### Task instructions
Return only those lines of the listing that hold the word "textbf".

[Start of section]

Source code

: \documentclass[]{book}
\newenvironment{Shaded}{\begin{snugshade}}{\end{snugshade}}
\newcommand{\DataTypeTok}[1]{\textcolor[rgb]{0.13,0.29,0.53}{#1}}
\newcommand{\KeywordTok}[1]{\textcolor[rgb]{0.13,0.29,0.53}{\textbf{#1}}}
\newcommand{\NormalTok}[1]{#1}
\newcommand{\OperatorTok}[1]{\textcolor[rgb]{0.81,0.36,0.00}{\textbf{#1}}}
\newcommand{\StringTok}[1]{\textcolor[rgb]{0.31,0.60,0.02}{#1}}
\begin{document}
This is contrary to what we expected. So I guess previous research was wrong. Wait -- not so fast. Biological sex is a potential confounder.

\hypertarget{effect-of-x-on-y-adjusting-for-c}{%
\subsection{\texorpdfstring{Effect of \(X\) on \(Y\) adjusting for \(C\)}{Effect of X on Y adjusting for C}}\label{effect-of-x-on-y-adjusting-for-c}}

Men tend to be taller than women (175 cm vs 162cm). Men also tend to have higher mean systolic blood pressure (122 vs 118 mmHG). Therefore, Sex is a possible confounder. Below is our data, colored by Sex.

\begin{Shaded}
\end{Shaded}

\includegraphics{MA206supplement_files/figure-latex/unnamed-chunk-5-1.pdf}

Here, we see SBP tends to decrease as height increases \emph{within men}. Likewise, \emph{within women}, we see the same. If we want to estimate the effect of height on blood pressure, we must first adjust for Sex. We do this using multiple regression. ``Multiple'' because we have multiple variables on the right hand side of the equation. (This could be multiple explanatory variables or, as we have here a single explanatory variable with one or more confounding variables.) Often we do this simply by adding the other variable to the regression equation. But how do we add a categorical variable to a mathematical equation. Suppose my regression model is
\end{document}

[End of section]

### Finished task
\newcommand{\KeywordTok}[1]{\textcolor[rgb]{0.13,0.29,0.53}{\textbf{#1}}}
\newcommand{\OperatorTok}[1]{\textcolor[rgb]{0.81,0.36,0.00}{\textbf{#1}}}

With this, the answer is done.